== Segment start ==

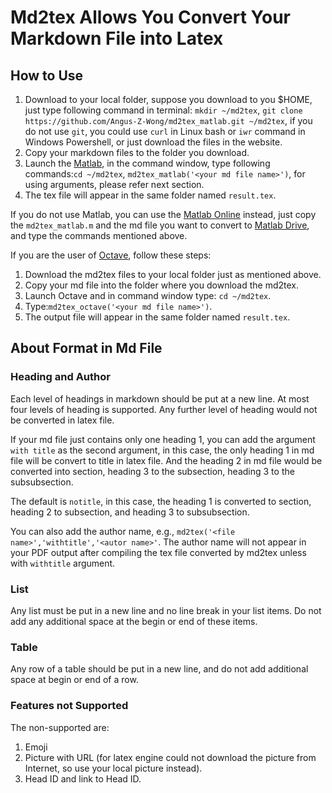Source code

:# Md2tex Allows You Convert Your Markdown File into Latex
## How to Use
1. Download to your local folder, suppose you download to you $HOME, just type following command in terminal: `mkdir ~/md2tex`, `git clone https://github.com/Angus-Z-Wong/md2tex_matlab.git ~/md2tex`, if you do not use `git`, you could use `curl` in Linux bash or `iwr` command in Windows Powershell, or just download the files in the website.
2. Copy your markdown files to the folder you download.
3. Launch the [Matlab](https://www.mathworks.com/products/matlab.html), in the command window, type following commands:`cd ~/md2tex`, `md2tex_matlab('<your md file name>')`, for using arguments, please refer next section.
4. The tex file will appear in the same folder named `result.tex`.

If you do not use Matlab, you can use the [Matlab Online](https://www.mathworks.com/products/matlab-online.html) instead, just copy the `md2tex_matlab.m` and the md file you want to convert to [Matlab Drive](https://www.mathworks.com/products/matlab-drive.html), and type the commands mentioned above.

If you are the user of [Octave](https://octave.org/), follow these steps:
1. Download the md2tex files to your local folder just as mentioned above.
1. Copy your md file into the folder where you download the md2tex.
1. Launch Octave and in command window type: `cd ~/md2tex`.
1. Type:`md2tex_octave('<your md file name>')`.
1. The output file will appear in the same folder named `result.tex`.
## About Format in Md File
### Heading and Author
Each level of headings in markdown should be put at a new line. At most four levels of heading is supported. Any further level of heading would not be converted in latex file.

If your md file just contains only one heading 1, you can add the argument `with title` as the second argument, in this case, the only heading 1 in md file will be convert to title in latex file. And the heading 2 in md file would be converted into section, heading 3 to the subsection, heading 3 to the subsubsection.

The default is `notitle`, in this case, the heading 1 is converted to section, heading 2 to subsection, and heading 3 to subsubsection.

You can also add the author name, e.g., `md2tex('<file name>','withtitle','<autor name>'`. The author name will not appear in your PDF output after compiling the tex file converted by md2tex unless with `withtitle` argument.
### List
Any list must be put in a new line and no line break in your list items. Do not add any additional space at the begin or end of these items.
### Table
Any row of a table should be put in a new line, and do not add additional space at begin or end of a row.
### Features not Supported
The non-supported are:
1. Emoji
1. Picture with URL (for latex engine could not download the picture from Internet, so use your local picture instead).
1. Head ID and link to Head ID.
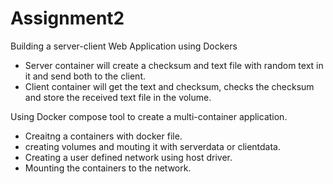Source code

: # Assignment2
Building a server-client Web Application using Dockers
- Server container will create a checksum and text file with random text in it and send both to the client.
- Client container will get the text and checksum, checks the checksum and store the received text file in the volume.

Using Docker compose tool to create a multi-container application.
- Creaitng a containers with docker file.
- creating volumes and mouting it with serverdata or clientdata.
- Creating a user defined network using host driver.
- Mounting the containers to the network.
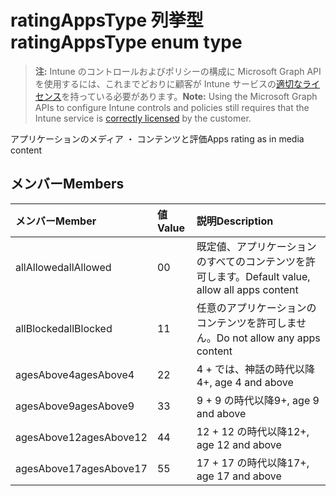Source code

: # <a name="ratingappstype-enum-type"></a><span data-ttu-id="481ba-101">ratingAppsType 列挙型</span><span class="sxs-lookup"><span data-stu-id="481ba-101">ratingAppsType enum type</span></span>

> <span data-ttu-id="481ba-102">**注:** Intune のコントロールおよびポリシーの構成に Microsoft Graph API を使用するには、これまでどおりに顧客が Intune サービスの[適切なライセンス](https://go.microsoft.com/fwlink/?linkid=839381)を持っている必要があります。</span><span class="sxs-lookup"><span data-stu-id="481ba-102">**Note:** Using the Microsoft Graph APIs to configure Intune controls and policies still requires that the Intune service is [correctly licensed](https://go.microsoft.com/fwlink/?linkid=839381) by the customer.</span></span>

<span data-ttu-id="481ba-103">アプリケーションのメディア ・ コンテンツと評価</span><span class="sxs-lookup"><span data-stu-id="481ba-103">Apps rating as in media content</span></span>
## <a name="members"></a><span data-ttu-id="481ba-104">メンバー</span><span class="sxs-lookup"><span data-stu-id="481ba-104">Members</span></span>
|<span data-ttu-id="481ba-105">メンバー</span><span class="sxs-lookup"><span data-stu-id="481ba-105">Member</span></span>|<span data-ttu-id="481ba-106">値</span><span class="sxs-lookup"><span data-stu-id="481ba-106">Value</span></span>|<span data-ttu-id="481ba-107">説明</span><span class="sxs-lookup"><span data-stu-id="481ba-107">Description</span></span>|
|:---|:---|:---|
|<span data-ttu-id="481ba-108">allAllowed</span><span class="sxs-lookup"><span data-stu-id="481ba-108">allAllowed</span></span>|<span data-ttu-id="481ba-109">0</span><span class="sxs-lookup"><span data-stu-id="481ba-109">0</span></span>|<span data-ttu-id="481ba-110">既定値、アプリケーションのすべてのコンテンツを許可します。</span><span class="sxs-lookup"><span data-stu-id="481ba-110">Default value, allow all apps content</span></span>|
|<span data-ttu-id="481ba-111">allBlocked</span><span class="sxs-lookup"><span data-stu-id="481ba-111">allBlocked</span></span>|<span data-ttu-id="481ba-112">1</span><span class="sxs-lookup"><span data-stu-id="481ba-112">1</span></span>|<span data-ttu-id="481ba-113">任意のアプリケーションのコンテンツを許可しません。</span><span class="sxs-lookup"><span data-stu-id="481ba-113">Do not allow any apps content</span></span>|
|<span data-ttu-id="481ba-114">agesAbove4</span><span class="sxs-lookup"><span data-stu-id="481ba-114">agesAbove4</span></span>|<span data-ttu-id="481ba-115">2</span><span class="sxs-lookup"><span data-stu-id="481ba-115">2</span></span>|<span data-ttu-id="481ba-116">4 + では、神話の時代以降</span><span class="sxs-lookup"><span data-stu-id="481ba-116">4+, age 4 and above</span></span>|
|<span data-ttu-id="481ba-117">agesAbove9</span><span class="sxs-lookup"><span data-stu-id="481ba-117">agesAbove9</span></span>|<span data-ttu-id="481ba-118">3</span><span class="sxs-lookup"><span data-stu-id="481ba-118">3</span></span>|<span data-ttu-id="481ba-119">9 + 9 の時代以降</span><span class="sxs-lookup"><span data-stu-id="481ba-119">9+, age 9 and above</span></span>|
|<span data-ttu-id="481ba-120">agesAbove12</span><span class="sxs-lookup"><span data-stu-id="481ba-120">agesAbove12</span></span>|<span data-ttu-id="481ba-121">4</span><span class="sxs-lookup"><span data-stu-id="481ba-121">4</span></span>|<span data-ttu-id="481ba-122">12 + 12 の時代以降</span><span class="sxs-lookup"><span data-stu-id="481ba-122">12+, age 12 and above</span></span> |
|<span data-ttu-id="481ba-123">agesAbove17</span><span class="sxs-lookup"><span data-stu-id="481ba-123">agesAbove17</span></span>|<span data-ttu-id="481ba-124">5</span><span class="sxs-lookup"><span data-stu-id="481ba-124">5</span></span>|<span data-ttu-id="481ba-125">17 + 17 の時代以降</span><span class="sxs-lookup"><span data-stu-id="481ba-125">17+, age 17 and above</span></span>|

== Segment end ==

### ASSIGNED TASK
Restate the entries above word for word, minus the pictures.

### FINAL ANSWER
Source code

:# Md2tex Allows You Convert Your Markdown File into Latex
## How to Use
1. Download to your local folder, suppose you download to you $HOME, just type following command in terminal: `mkdir ~/md2tex`, `git clone https://github.com/Angus-Z-Wong/md2tex_matlab.git ~/md2tex`, if you do not use `git`, you could use `curl` in Linux bash or `iwr` command in Windows Powershell, or just download the files in the website.
2. Copy your markdown files to the folder you download.
3. Launch the [Matlab](https://www.mathworks.com/products/matlab.html), in the command window, type following commands:`cd ~/md2tex`, `md2tex_matlab('<your md file name>')`, for using arguments, please refer next section.
4. The tex file will appear in the same folder named `result.tex`.

If you do not use Matlab, you can use the [Matlab Online](https://www.mathworks.com/products/matlab-online.html) instead, just copy the `md2tex_matlab.m` and the md file you want to convert to [Matlab Drive](https://www.mathworks.com/products/matlab-drive.html), and type the commands mentioned above.

If you are the user of [Octave](https://octave.org/), follow these steps:
1. Download the md2tex files to your local folder just as mentioned above.
1. Copy your md file into the folder where you download the md2tex.
1. Launch Octave and in command window type: `cd ~/md2tex`.
1. Type:`md2tex_octave('<your md file name>')`.
1. The output file will appear in the same folder named `result.tex`.
## About Format in Md File
### Heading and Author
Each level of headings in markdown should be put at a new line. At most four levels of heading is supported. Any further level of heading would not be converted in latex file.

If your md file just contains only one heading 1, you can add the argument `with title` as the second argument, in this case, the only heading 1 in md file will be convert to title in latex file. And the heading 2 in md file would be converted into section, heading 3 to the subsection, heading 3 to the subsubsection.

The default is `notitle`, in this case, the heading 1 is converted to section, heading 2 to subsection, and heading 3 to subsubsection.

You can also add the author name, e.g., `md2tex('<file name>','withtitle','<autor name>'`. The author name will not appear in your PDF output after compiling the tex file converted by md2tex unless with `withtitle` argument.
### List
Any list must be put in a new line and no line break in your list items. Do not add any additional space at the begin or end of these items.
### Table
Any row of a table should be put in a new line, and do not add additional space at begin or end of a row.
### Features not Supported
The non-supported are:
1. Emoji
1. Picture with URL (for latex engine could not download the picture from Internet, so use your local picture instead).
1. Head ID and link to Head ID.
Source code

: # Assignment2
Building a server-client Web Application using Dockers
- Server container will create a checksum and text file with random text in it and send both to the client.
- Client container will get the text and checksum, checks the checksum and store the received text file in the volume.

Using Docker compose tool to create a multi-container application.
- Creaitng a containers with docker file.
- creating volumes and mouting it with serverdata or clientdata.
- Creating a user defined network using host driver.
- Mounting the containers to the network.
Source code

: # <a name="ratingappstype-enum-type"></a><span data-ttu-id="481ba-101">ratingAppsType 列挙型</span><span class="sxs-lookup"><span data-stu-id="481ba-101">ratingAppsType enum type</span></span>

> <span data-ttu-id="481ba-102">**注:** Intune のコントロールおよびポリシーの構成に Microsoft Graph API を使用するには、これまでどおりに顧客が Intune サービスの[適切なライセンス](https://go.microsoft.com/fwlink/?linkid=839381)を持っている必要があります。</span><span class="sxs-lookup"><span data-stu-id="481ba-102">**Note:** Using the Microsoft Graph APIs to configure Intune controls and policies still requires that the Intune service is [correctly licensed](https://go.microsoft.com/fwlink/?linkid=839381) by the customer.</span></span>

<span data-ttu-id="481ba-103">アプリケーションのメディア ・ コンテンツと評価</span><span class="sxs-lookup"><span data-stu-id="481ba-103">Apps rating as in media content</span></span>
## <a name="members"></a><span data-ttu-id="481ba-104">メンバー</span><span class="sxs-lookup"><span data-stu-id="481ba-104">Members</span></span>
|<span data-ttu-id="481ba-105">メンバー</span><span class="sxs-lookup"><span data-stu-id="481ba-105">Member</span></span>|<span data-ttu-id="481ba-106">値</span><span class="sxs-lookup"><span data-stu-id="481ba-106">Value</span></span>|<span data-ttu-id="481ba-107">説明</span><span class="sxs-lookup"><span data-stu-id="481ba-107">Description</span></span>|
|:---|:---|:---|
|<span data-ttu-id="481ba-108">allAllowed</span><span class="sxs-lookup"><span data-stu-id="481ba-108">allAllowed</span></span>|<span data-ttu-id="481ba-109">0</span><span class="sxs-lookup"><span data-stu-id="481ba-109">0</span></span>|<span data-ttu-id="481ba-110">既定値、アプリケーションのすべてのコンテンツを許可します。</span><span class="sxs-lookup"><span data-stu-id="481ba-110">Default value, allow all apps content</span></span>|
|<span data-ttu-id="481ba-111">allBlocked</span><span class="sxs-lookup"><span data-stu-id="481ba-111">allBlocked</span></span>|<span data-ttu-id="481ba-112">1</span><span class="sxs-lookup"><span data-stu-id="481ba-112">1</span></span>|<span data-ttu-id="481ba-113">任意のアプリケーションのコンテンツを許可しません。</span><span class="sxs-lookup"><span data-stu-id="481ba-113">Do not allow any apps content</span></span>|
|<span data-ttu-id="481ba-114">agesAbove4</span><span class="sxs-lookup"><span data-stu-id="481ba-114">agesAbove4</span></span>|<span data-ttu-id="481ba-115">2</span><span class="sxs-lookup"><span data-stu-id="481ba-115">2</span></span>|<span data-ttu-id="481ba-116">4 + では、神話の時代以降</span><span class="sxs-lookup"><span data-stu-id="481ba-116">4+, age 4 and above</span></span>|
|<span data-ttu-id="481ba-117">agesAbove9</span><span class="sxs-lookup"><span data-stu-id="481ba-117">agesAbove9</span></span>|<span data-ttu-id="481ba-118">3</span><span class="sxs-lookup"><span data-stu-id="481ba-118">3</span></span>|<span data-ttu-id="481ba-119">9 + 9 の時代以降</span><span class="sxs-lookup"><span data-stu-id="481ba-119">9+, age 9 and above</span></span>|
|<span data-ttu-id="481ba-120">agesAbove12</span><span class="sxs-lookup"><span data-stu-id="481ba-120">agesAbove12</span></span>|<span data-ttu-id="481ba-121">4</span><span class="sxs-lookup"><span data-stu-id="481ba-121">4</span></span>|<span data-ttu-id="481ba-122">12 + 12 の時代以降</span><span class="sxs-lookup"><span data-stu-id="481ba-122">12+, age 12 and above</span></span> |
|<span data-ttu-id="481ba-123">agesAbove17</span><span class="sxs-lookup"><span data-stu-id="481ba-123">agesAbove17</span></span>|<span data-ttu-id="481ba-124">5</span><span class="sxs-lookup"><span data-stu-id="481ba-124">5</span></span>|<span data-ttu-id="481ba-125">17 + 17 の時代以降</span><span class="sxs-lookup"><span data-stu-id="481ba-125">17+, age 17 and above</span></span>|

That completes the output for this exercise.